[[ Provided records open ]]

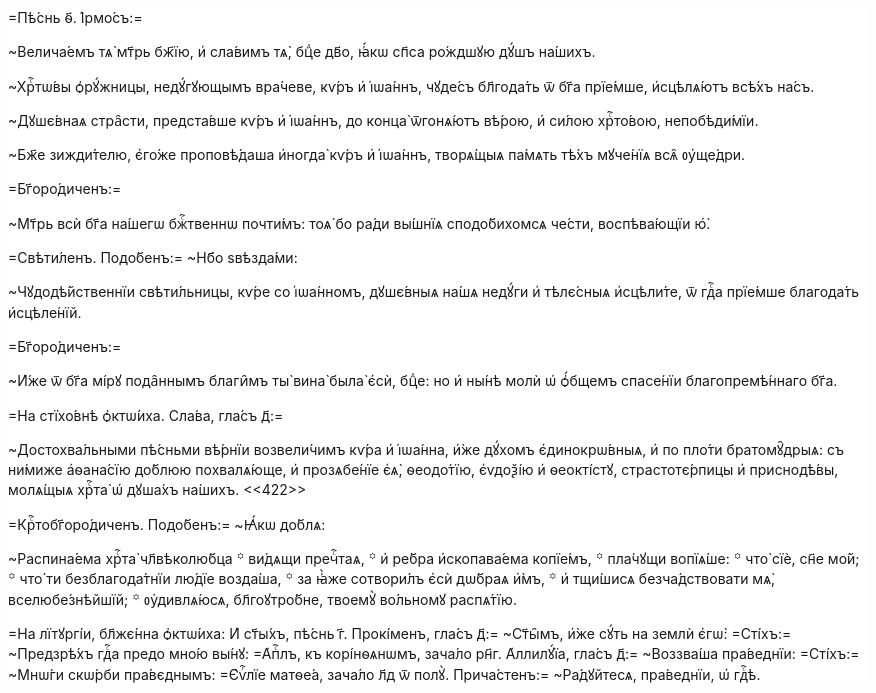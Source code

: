 =Пѣ́снь ѳ҃. І҆рмо́съ:=

~Велича́емъ тѧ̀ мт҃рь бж҃їю, и҆ сла́вимъ тѧ̀, бцⷣе дв҃о, ꙗ҆́кѡ сп҃са ро́ждшꙋю
дꙋ́шъ на́шихъ.

~Хрⷭ҇тѡ́вы ѻ҆рꙋ́жницы, недꙋ́гꙋющымъ вра́чеве, кѵ́ръ и҆ і҆ѡа́ннъ, чꙋде́съ
бл҃года́ть ѿ бг҃а прїе́мше, и҆сцѣлѧ́ютъ всѣ́хъ на́съ.

~Дꙋшє́внаѧ стра̑сти, предста́вше кѵ́ръ и҆ і҆ѡа́ннъ, до конца̀ ѿгонѧ́ютъ вѣ́рою,
и҆ си́лою хрⷭ҇то́вою, непобѣди́мїи.

~Бж҃е зижди́телю, є҆го́же проповѣ́даша и҆ногда̀ кѵ́ръ и҆ і҆ѡа́ннъ, творѧ́щыѧ
па́мѧть тѣ́хъ мꙋче́нїѧ всѧ̑ ᲂу҆ще́дри.

=Бг҃оро́диченъ:=

~Мт҃рь всѝ бг҃а на́шегѡ бжⷭ҇твеннѡ почти́мъ: тоѧ́ бо ра́ди вы́шнїѧ
сподо́бихомсѧ че́сти, воспѣва́ющїи ю҆̀.

=Свѣти́ленъ. Подо́бенъ:= ~Нб҃о ѕвѣзда́ми:

~Чꙋдодѣ́йственнїи свѣти́льницы, кѵ́ре со і҆ѡа́нномъ, дꙋшє́вныѧ на́шѧ недꙋ́ги и҆
тѣлє́сныѧ и҆сцѣли́те, ѿ гдⷭ҇а прїе́мше благода́ть и҆сцѣле́нїй.

=Бг҃оро́диченъ:=

~И҆́же ѿ бг҃а мі́рꙋ пода̑ннымъ благи̑мъ ты̀ вина̀ была̀ є҆сѝ, бцⷣе: но и҆ ны́нѣ
молѝ ѡ҆ ѻ҆́бщемъ спасе́нїи благопремѣ́ннаго бг҃а.

=На стїхо́внѣ ѻ҆ктѡ́иха. Сла́ва, гла́съ д҃:=

~Достохва́льными пѣ́сньми вѣ́рнїи возвели́чимъ кѵ́ра и҆ і҆ѡа́нна, и҆̀же дꙋ́хомъ
є҆динокрѡ́вныѧ, и҆ по пло́ти братомꙋ̑дрыѧ: съ ни́миже а҆ѳана́сїю до́блюю
похвалѧ́юще, и҆ прозѧбе́нїе є҆ѧ̀, ѳеодо́тїю, є҆ѵдоѯі́ю и҆ ѳеокті́стꙋ,
страстотє́рпицы и҆ приснодѣ́вы, молѧ́щыѧ хрⷭ҇та̀ ѡ҆ дꙋша́хъ на́шихъ. <<422>>

=Крⷭ҇тобг҃оро́диченъ. Подо́бенъ:= ~Ꙗ҆́кѡ до́блѧ:

~Распина́ема хрⷭ҇та̀ чл҃вѣколю́бца ꙳ ви́дѧщи пречⷭ҇таѧ, ꙳ и҆ ре́бра
и҆скопава́ема копїе́мъ, ꙳ пла́чꙋщи вопїѧ́ше: ꙳ что̀ сїѐ, сн҃е мо́й; ꙳ что́ ти
безблагода́тнїи лю́дїе возда́ша, ꙳ за ꙗ҆̀же сотвори́лъ є҆сѝ дѡ́браѧ и҆̀мъ, ꙳ и҆
тщи́шисѧ безча́дствовати мѧ̀, вселюбе́знѣйшїй; ꙳ ᲂу҆дивлѧ́юсѧ, бл҃гоꙋтро́бне,
твоемꙋ̀ во́льномꙋ распѧ́тїю.

=На лїтꙋргі́и, бл҃жє́нна ѻ҆ктѡ́иха: И҆ ст҃ы́хъ, пѣ́снь г҃. Прокі́менъ, гла́съ
д҃:= ~Ст҃ы̑мъ, и҆̀же сꙋ́ть на землѝ є҆гѡ̀: =Сті́хъ:= ~Предзрѣ́хъ гдⷭ҇а предо
мно́ю вы́нꙋ: =А҆пⷭ҇лъ, къ корі́нѳѧнѡмъ, зача́ло рн҃г. А҆ллилꙋ́їа, гла́съ д҃:=
~Воззва́ша пра́веднїи: =Сті́хъ:= ~Мнѡ́ги скѡ́рби пра́вєднымъ: =Є҆ѵⷢ҇лїе матѳе́а,
зача́ло л҃д ѿ полꙋ̀. Прича́стенъ:= ~Ра́дꙋйтесѧ, пра́веднїи, ѡ҆ гдⷭ҇ѣ.

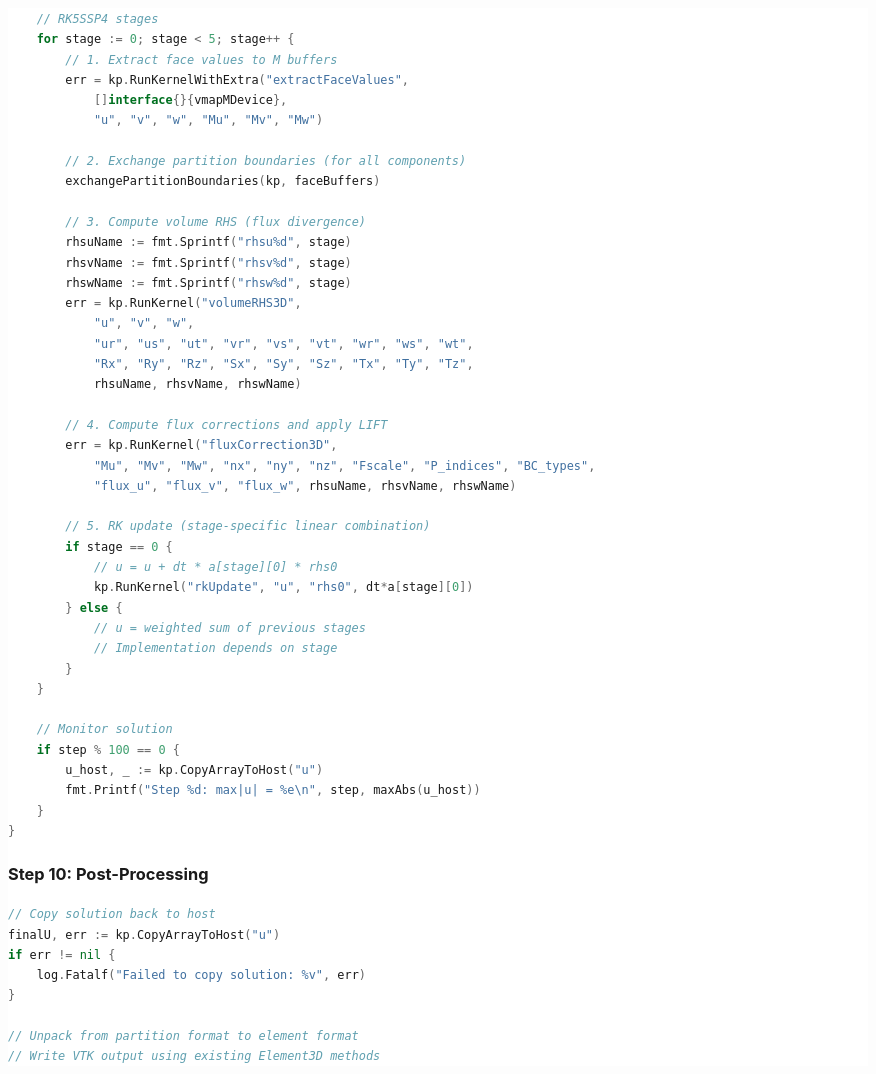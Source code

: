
 ```go
    // RK5SSP4 stages
    for stage := 0; stage < 5; stage++ {
        // 1. Extract face values to M buffers
        err = kp.RunKernelWithExtra("extractFaceValues", 
            []interface{}{vmapMDevice}, 
            "u", "v", "w", "Mu", "Mv", "Mw")
        
        // 2. Exchange partition boundaries (for all components)
        exchangePartitionBoundaries(kp, faceBuffers)
        
        // 3. Compute volume RHS (flux divergence)
        rhsuName := fmt.Sprintf("rhsu%d", stage)
        rhsvName := fmt.Sprintf("rhsv%d", stage)
        rhswName := fmt.Sprintf("rhsw%d", stage)
        err = kp.RunKernel("volumeRHS3D", 
            "u", "v", "w", 
            "ur", "us", "ut", "vr", "vs", "vt", "wr", "ws", "wt",
            "Rx", "Ry", "Rz", "Sx", "Sy", "Sz", "Tx", "Ty", "Tz", 
            rhsuName, rhsvName, rhswName)
        
        // 4. Compute flux corrections and apply LIFT
        err = kp.RunKernel("fluxCorrection3D",
            "Mu", "Mv", "Mw", "nx", "ny", "nz", "Fscale", "P_indices", "BC_types",
            "flux_u", "flux_v", "flux_w", rhsuName, rhsvName, rhswName)
        
        // 5. RK update (stage-specific linear combination)
        if stage == 0 {
            // u = u + dt * a[stage][0] * rhs0
            kp.RunKernel("rkUpdate", "u", "rhs0", dt*a[stage][0])
        } else {
            // u = weighted sum of previous stages
            // Implementation depends on stage
        }
    }
    
    // Monitor solution
    if step % 100 == 0 {
        u_host, _ := kp.CopyArrayToHost("u")
        fmt.Printf("Step %d: max|u| = %e\n", step, maxAbs(u_host))
    }
}
```

### Step 10: Post-Processing

```go
// Copy solution back to host
finalU, err := kp.CopyArrayToHost("u")
if err != nil {
    log.Fatalf("Failed to copy solution: %v", err)
}

// Unpack from partition format to element format
// Write VTK output using existing Element3D methods
```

[[ Provided records closed ]]

What is required | All that is needed is an exact copy of the lines from the top of the entries through the line containing "бл҃года́ть ѿ бг҃а", pictures left out.

Solution to this exercise |
Source code

: =Пѣ́снь ѳ҃. І҆рмо́съ:=

~Велича́емъ тѧ̀ мт҃рь бж҃їю, и҆ сла́вимъ тѧ̀, бцⷣе дв҃о, ꙗ҆́кѡ сп҃са ро́ждшꙋю
дꙋ́шъ на́шихъ.

~Хрⷭ҇тѡ́вы ѻ҆рꙋ́жницы, недꙋ́гꙋющымъ вра́чеве, кѵ́ръ и҆ і҆ѡа́ннъ, чꙋде́съ
бл҃года́ть ѿ бг҃а прїе́мше, и҆сцѣлѧ́ютъ всѣ́хъ на́съ.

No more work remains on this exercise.